In this cross-sectional study, social vulnerability was associated with a modestly increased prevalence of invasive mechanical ventilation and/or extracorporeal membrane oxygenation support among patients hospitalized with influenza. Contributing factors may have included worsened baseline respiratory health and reduced receipt of influenza prevention and prehospital or early in-hospital treatment interventions among persons residing in low socioeconomic areas.
重要性:季节性流感与大量疾病负担相关。在流感患者中,基于普查区的社会脆弱性与临床结局之间的关系仍不清楚。
目的:描述社会脆弱性与流感住院患者结局之间的关系,并评估流感疫苗和流感抗病毒药物在不同社会脆弱性水平下的使用模式。
设计、地点和参与者:这是一项回顾性的重复横断面研究,纳入了来自 2014 年至 2015 年至 2018 年至 2019 年流感季节期间,实验室确诊的流感相关住院患者。数据来自 13 个州的县的基于人群的监测网络。数据分析于 2023 年 12 月进行。
暴露因素:基于普查区的社会脆弱性。
主要结局和测量:使用修正泊松回归作为调整后的患病率比,估计基于普查区的社会脆弱性与流感结局(重症监护病房入院、有创机械通气和/或体外膜氧合支持以及 30 天死亡率)之间的关联。还根据社会脆弱性水平描述了季节性流感疫苗和流感抗病毒药物的使用情况。

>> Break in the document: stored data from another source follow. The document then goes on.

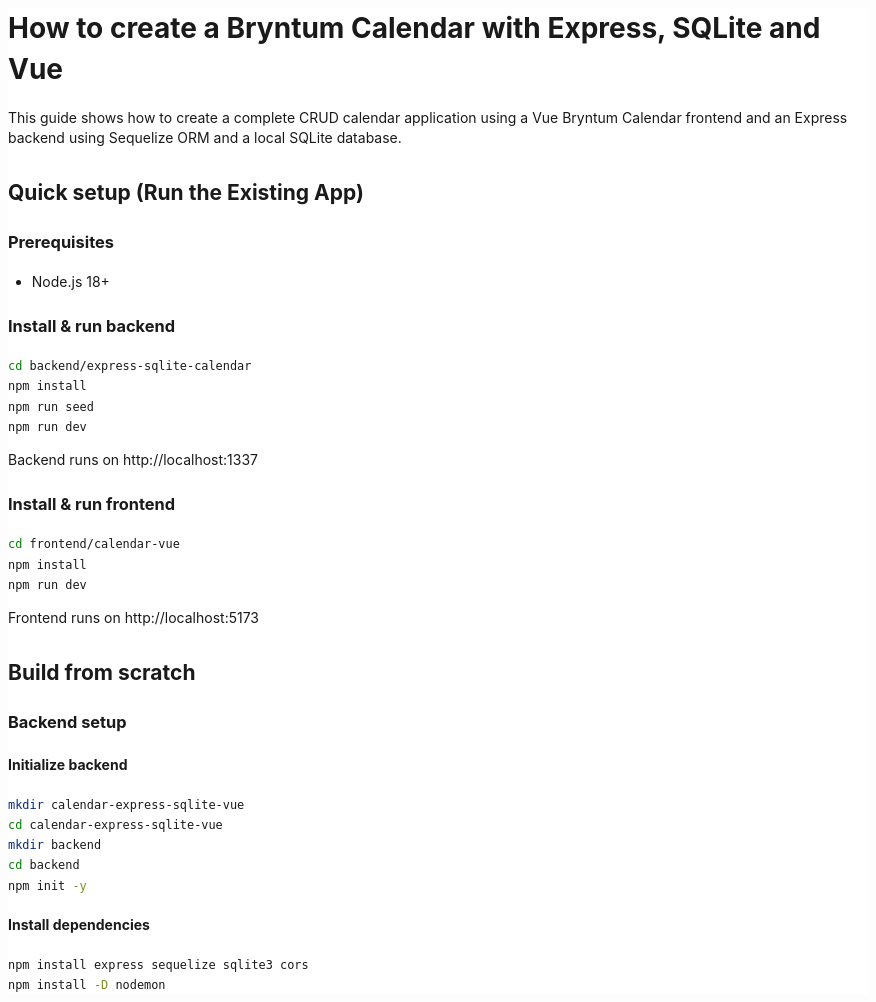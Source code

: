 # How to create a Bryntum Calendar with Express, SQLite and Vue

This guide shows how to create a complete CRUD calendar application using a Vue Bryntum Calendar frontend and an Express backend using Sequelize ORM and a local SQLite database.

## Quick setup (Run the Existing App)

### Prerequisites

- Node.js 18+

### Install & run backend

```bash
cd backend/express-sqlite-calendar
npm install
npm run seed
npm run dev
```

Backend runs on http://localhost:1337

### Install & run frontend

```bash
cd frontend/calendar-vue
npm install
npm run dev
```

Frontend runs on http://localhost:5173

## Build from scratch

### Backend setup

#### Initialize backend

```bash
mkdir calendar-express-sqlite-vue
cd calendar-express-sqlite-vue
mkdir backend
cd backend
npm init -y
```

#### Install dependencies

```bash
npm install express sequelize sqlite3 cors
npm install -D nodemon
```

结果:在 57964 例抽样病例中,中位数(IQR)年龄为 71(58-82)岁;55.5%(95%CI,51.5%-56.0%)为女性;5.2%(5.0%-5.4%)为亚洲或太平洋岛民,18.3%(95%CI,18.0%-18.6%)为黑人或非裔美国人,64.6%(95%CI,64.2%-65.0%)为白人;6.6%(95%CI,6.4%-68%)为西班牙裔或拉丁裔,74.7%(95%CI,74.3%-75.0%)为非西班牙裔或拉丁裔。高社会脆弱性与更高的有创机械通气和/或体外膜氧合支持的流行率相关(未加权病例数为 13563 例中的 931 例;调整后患病率比[aPR],1.25[95%CI,1.13-1.39]),主要归因于社会经济地位(790/11255;aPR,1.31[95%CI,1.17-1.47])和家庭组成和残疾(773/11256;aPR,1.20[95%CI,1.09-1.32])。疫苗接种状况、基础医疗状况和呼吸道症状部分解释了所有显著关联。随着社会脆弱性的增加,接受季节性流感疫苗接种的患者比例下降(四分位距内相对变化为-19.4%;P<0.001),10 月 31 日之前接种疫苗的比例也下降(6.8%;P<0.001)。在住院期间接受抗病毒药物治疗方面,未发现基于社会脆弱性的差异,但早期住院期间抗病毒药物的使用(-1.0%;P=0.01)和住院前抗病毒药物的使用(-17.3%;P<0.001)随着社会脆弱性的增加而下降。
结论和相关性:在这项横断面研究中,社会脆弱性与流感住院患者有创机械通气和/或体外膜氧合支持的患病率略有增加相关。可能的原因包括居住在低社会经济地区的人群呼吸健康状况恶化以及流感预防和住院前或早期住院治疗干预措施的接受率降低。